SeaQL / otter-sql

🦦 An Embeddable SQL Executor in Rust
Apache License 2.0
22 stars 1 forks source link

Expr evaluator #19

Closed Samyak2 closed 2 years ago

Samyak2 commented 2 years ago

PR Info

Adds

Fixes

Breaking Changes

Changes

tyt2y3 commented 2 years ago

For the scope of this project I think we only need a basic evaluator, where the most important operators might be those that produce boolean values in the end, i.e. A > B, A = B etc such that we can effectively test the executor.

Samyak2 commented 2 years ago

I know the evaluation of boolean expression is still on the way.

A questions comes into my mind. TRUE and FALSE are essentially 1 and 0, or I should say any non-zero and zero.

Hence, the following queries are equivalent. Will we even cast integer / float as boolean value implicitly? Or, we only accept boolean value / expression only, else throwing error / panic?

select * from tbl where TRUE and FALSE;
select * from tbl where 1 and 0;
select * from tbl where -1 and 0;
select * from tbl where 1.01 and 0.0;

I was thinking of supporting booleans (or expressions that evaluate to booleans) only. Having "truthy" and "falsy" values has been a common footgun for me in JavaScript and Python, so I wouldn't want to emulate that. But of course, we aren't making a new language here, we should emulate what other DBs do.

The MySQL documentation doesn't specify whether it only supports booleans - I will have to test it out. The PostgreSQL docs says any expression that evaluates to a result of type boolean - so it is consistent with my idea.
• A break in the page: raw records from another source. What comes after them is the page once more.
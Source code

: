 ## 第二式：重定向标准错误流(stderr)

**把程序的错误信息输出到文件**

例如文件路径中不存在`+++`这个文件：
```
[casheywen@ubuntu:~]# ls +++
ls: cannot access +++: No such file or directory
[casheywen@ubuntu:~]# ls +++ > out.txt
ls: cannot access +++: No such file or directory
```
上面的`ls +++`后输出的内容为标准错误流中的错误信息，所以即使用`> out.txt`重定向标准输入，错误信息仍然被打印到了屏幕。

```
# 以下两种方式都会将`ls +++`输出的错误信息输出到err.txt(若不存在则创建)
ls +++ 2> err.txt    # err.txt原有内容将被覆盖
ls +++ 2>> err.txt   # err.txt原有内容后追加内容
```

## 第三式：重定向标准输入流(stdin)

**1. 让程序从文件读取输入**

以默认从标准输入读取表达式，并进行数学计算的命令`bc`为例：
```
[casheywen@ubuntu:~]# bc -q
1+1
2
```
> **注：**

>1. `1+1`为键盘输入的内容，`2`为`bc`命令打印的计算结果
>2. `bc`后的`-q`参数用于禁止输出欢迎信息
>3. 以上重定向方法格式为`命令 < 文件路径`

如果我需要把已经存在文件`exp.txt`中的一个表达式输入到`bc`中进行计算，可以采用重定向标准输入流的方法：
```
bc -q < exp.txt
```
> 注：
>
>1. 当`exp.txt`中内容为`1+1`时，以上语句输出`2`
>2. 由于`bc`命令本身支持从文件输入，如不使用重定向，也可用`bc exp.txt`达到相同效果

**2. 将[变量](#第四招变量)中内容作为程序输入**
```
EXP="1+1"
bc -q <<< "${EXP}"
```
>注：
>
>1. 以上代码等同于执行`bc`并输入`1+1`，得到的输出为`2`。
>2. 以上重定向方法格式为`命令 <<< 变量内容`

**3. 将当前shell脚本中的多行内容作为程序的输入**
Samyak2 commented 2 years ago

The comparison and equality operators are currently all derived, but I think we should impl it ourselves and return explicit errors in case of non-matching types.
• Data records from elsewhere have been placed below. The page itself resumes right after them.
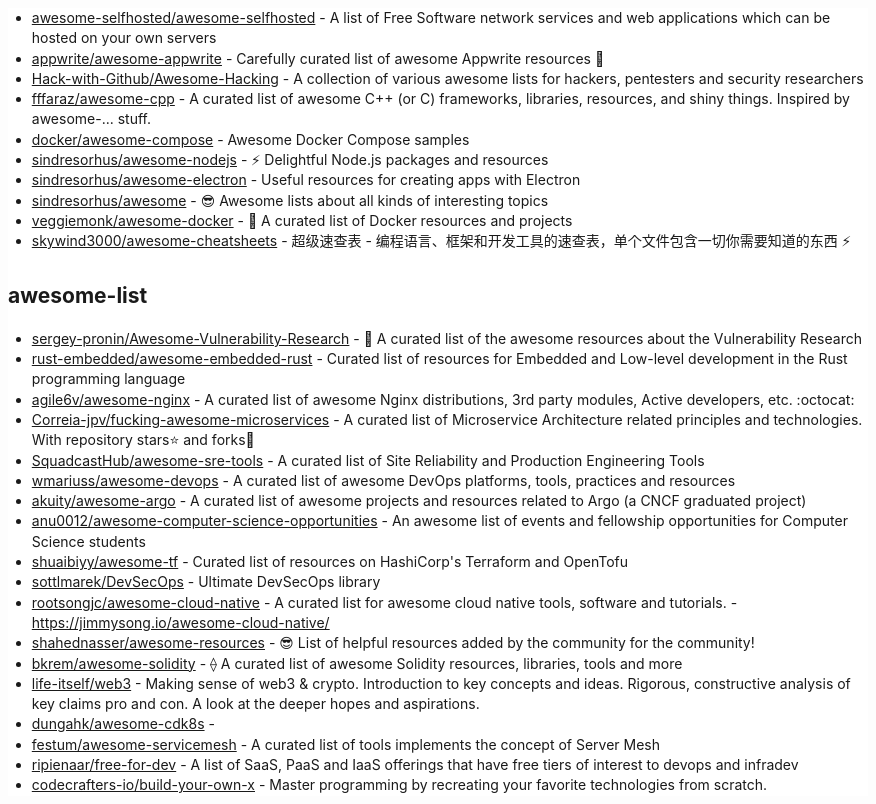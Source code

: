 - [awesome-selfhosted/awesome-selfhosted](https://github.com/awesome-selfhosted/awesome-selfhosted) - A list of Free Software network services and web applications which can be hosted on your own servers
- [appwrite/awesome-appwrite](https://github.com/appwrite/awesome-appwrite) - Carefully curated list of awesome Appwrite resources 💪
- [Hack-with-Github/Awesome-Hacking](https://github.com/Hack-with-Github/Awesome-Hacking) - A collection of various awesome lists for hackers, pentesters and security researchers
- [fffaraz/awesome-cpp](https://github.com/fffaraz/awesome-cpp) - A curated list of awesome C++ (or C) frameworks, libraries, resources, and shiny things. Inspired by awesome-... stuff.
- [docker/awesome-compose](https://github.com/docker/awesome-compose) - Awesome Docker Compose samples
- [sindresorhus/awesome-nodejs](https://github.com/sindresorhus/awesome-nodejs) - :zap: Delightful Node.js packages and resources
- [sindresorhus/awesome-electron](https://github.com/sindresorhus/awesome-electron) - Useful resources for creating apps with Electron
- [sindresorhus/awesome](https://github.com/sindresorhus/awesome) - 😎 Awesome lists about all kinds of interesting topics
- [veggiemonk/awesome-docker](https://github.com/veggiemonk/awesome-docker) - :whale: A curated list of Docker resources and projects
- [skywind3000/awesome-cheatsheets](https://github.com/skywind3000/awesome-cheatsheets) - 超级速查表 - 编程语言、框架和开发工具的速查表，单个文件包含一切你需要知道的东西 :zap:

## awesome-list 

- [sergey-pronin/Awesome-Vulnerability-Research](https://github.com/sergey-pronin/Awesome-Vulnerability-Research) - 🦄 A curated list of the awesome resources about the Vulnerability Research
- [rust-embedded/awesome-embedded-rust](https://github.com/rust-embedded/awesome-embedded-rust) - Curated list of resources for Embedded and Low-level development in the Rust programming language
- [agile6v/awesome-nginx](https://github.com/agile6v/awesome-nginx) - A curated list of awesome Nginx distributions, 3rd party modules, Active developers, etc. :octocat:
- [Correia-jpv/fucking-awesome-microservices](https://github.com/Correia-jpv/fucking-awesome-microservices) - A curated list of Microservice Architecture related principles and technologies. With repository stars⭐ and forks🍴
- [SquadcastHub/awesome-sre-tools](https://github.com/SquadcastHub/awesome-sre-tools) - A curated list of Site Reliability and Production Engineering Tools
- [wmariuss/awesome-devops](https://github.com/wmariuss/awesome-devops) - A curated list of awesome DevOps platforms, tools, practices and resources
- [akuity/awesome-argo](https://github.com/akuity/awesome-argo) - A curated list of awesome projects and resources related to Argo (a CNCF graduated project)
- [anu0012/awesome-computer-science-opportunities](https://github.com/anu0012/awesome-computer-science-opportunities) - An awesome list of events and fellowship opportunities for Computer Science students
- [shuaibiyy/awesome-tf](https://github.com/shuaibiyy/awesome-tf) - Curated list of resources on HashiCorp's Terraform and OpenTofu
- [sottlmarek/DevSecOps](https://github.com/sottlmarek/DevSecOps) - Ultimate DevSecOps library
- [rootsongjc/awesome-cloud-native](https://github.com/rootsongjc/awesome-cloud-native) - A curated list for awesome cloud native tools, software and tutorials.  - https://jimmysong.io/awesome-cloud-native/
- [shahednasser/awesome-resources](https://github.com/shahednasser/awesome-resources) - :sunglasses: List of helpful resources added by the community for the community!
- [bkrem/awesome-solidity](https://github.com/bkrem/awesome-solidity) - ⟠ A curated list of awesome Solidity resources, libraries, tools and more
- [life-itself/web3](https://github.com/life-itself/web3) - Making sense of web3 & crypto. Introduction to key concepts and ideas. Rigorous, constructive analysis of key claims pro and con. A look at the deeper hopes and aspirations.
- [dungahk/awesome-cdk8s](https://github.com/dungahk/awesome-cdk8s) - 
- [festum/awesome-servicemesh](https://github.com/festum/awesome-servicemesh) - A curated list of tools implements the concept of Server Mesh
- [ripienaar/free-for-dev](https://github.com/ripienaar/free-for-dev) - A list of SaaS, PaaS and IaaS offerings that have free tiers of interest to devops and infradev
- [codecrafters-io/build-your-own-x](https://github.com/codecrafters-io/build-your-own-x) - Master programming by recreating your favorite technologies from scratch.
Note: the logical AND and OR will be implement in the Expr executor as short circuiting needs to be implemented for it.

Samyak2 commented 2 years ago

Actually, I think the derived implementations are good enough for now.

tyt2y3 commented 2 years ago

Cool

tyt2y3 commented 2 years ago

Do you think it's good to merge. Or do you still have something to add?

Samyak2 commented 2 years ago

Not yet. I'm working on the tests, but two things are yet to be implemented - ColumnRef and Function.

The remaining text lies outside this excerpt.